Without the consent of Flow Consultancy the parties are not allowed to keep data relating to Interim Managers, who have not been employed by Client, or to make them available for inspection to third parties, or to enter into contact with them.

13. Force Majeure

If, as a result of one or more circumstances not attributable to this party, including the circumstances mentioned in paragraph 3, proper performance by either party is permanently impossible in whole or in part, the other party shall have the right to rescind the contract(s) with this party in whole or in a corresponding part, without being liable for compensation.

If the impossibility is temporary, the contract may be performed at a later time, unless performance at a later time is no longer of value to the other party, it being understood that the contract may in any case be dissolved by the other party if performance is impossible for a continuous period of six (6) months.

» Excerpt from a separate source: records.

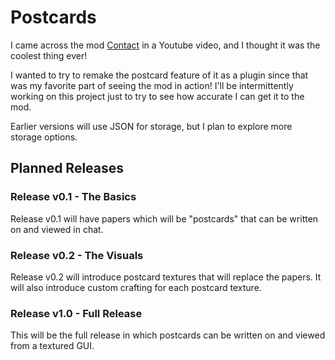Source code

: # Postcards

I came across the mod [Contact](https://www.curseforge.com/minecraft/mc-mods/contact) in a Youtube video, and I thought it was the coolest thing ever!

I wanted to try to remake the postcard feature of it as a plugin since that was my favorite part of seeing the mod in action! I'll be intermittently working on this project just to try to see how accurate I can get it to the mod.

Earlier versions will use JSON for storage, but I plan to explore more storage options.

## Planned Releases
### Release v0.1 - The Basics
Release v0.1 will have papers which will be "postcards" that can be written on and viewed in chat.

### Release v0.2 - The Visuals
Release v0.2 will introduce postcard textures that will replace the papers. It will also introduce custom crafting for each postcard texture.

### Release v1.0 - Full Release
This will be the full release in which postcards can be written on and viewed from a textured GUI.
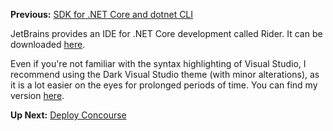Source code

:**Previous:** [SDK for .NET Core and dotnet CLI](../SDK-for-.NET-Core-and-dotnet-CLI)

JetBrains provides an IDE for .NET Core development called Rider. It can be downloaded [here](https://www.jetbrains.com/rider/download/).

Even if you're not familiar with the syntax highlighting of Visual Studio, I recommend using the Dark Visual Studio theme (with minor alterations), as it is a lot easier on the eyes for prolonged periods of time. You can find my version [here](VisualStudioDarkTheme-Custom.icls).

**Up Next:** [Deploy Concourse](../Deploy-Concourse)
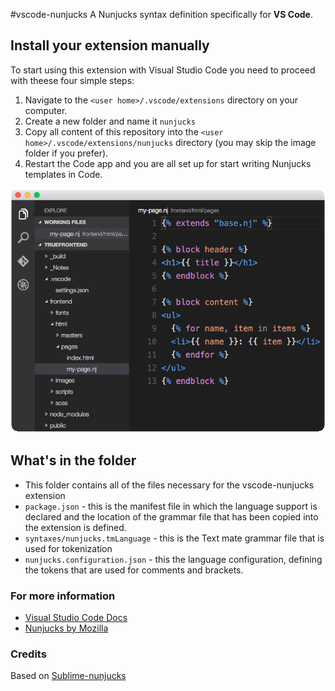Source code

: #vscode-nunjucks
A Nunjucks syntax definition specifically for **VS Code**.

## Install your extension manually
To start using this extension with Visual Studio Code you need to proceed with theese four simple steps:

1. Navigate to the `<user home>/.vscode/extensions` directory on your computer.
2. Create a new folder and name it `nunjucks`
3. Copy all content of this repository into the `<user home>/.vscode/extensions/nunjucks` directory 
(you may skip the image folder if you prefer).
4. Restart the Code app and you are all set up for start writing Nunjucks templates in Code.

![Nunjucks example i Code](images/vscode-nunjucks.png)

## What's in the folder
* This folder contains all of the files necessary for the vscode-nunjucks extension
* `package.json` - this is the manifest file in which the language support is declared and the location of the grammar file that has been copied into the extension is defined.
* `syntaxes/nunjucks.tmLanguage` - this is the Text mate grammar file that is used for tokenization
* `nunjucks.configuration.json` - this the language configuration, defining the tokens that are used for comments and brackets.

### For more information
* [Visual Studio Code Docs](https://code.visualstudio.com/docs)
* [Nunjucks by Mozilla](https://mozilla.github.io/nunjucks/)

### Credits
Based on [Sublime-nunjucks](https://github.com/mogga/sublime-nunjucks)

Circumstances which in any event shall not be for the account of either party are: government issued or to be issued regulations which prevent or limit the use of the goods delivered or to be delivered, shortage of raw and auxiliary materials for production of the goods, shortage of labor, strike, import, export and/or transit prohibition, transport problems, non-compliance with the obligations by Flow Consultancy's suppliers or transport companies, production breakdowns, natural and/or nuclear disasters and war and/or threat of war, terrorist actions and/or attacks, as well as all that falls under force majeure according to Dutch law.

14. Intellectual property

Client may only use the trade names, logos, patents, copyrights, trademarks and/or any other intellectual property rights of Flow Consultancy in the context of the agreement entered into between them. The aforementioned IP rights remain property of Flow Consultancy or its licensors. Client is not allowed to publish or reproduce or otherwise use the aforementioned rights without the prior written consent of Flow Consultancy.

Client is prohibited from disclosing confidential information obtained from Flow Consultancy to third parties in any way, except to the extent required by applicable law.

15. Privacy

Flow Consultancy processes the name and address data of the client in a customer database to be able to execute and manage the agreement with the client and to inform the client without any obligation, by sending information material, brochures etc. to keep the client informed about developments and services of Flow Consultancy which are interesting for the client.

16. Applicable law / Competent court.

Dutch law is applicable to all legal relations between Flow Consultancy and the customer.

All disputes arising from the aforementioned agreements as well as these general conditions shall be tried exclusively by the competent court in Amsterdam.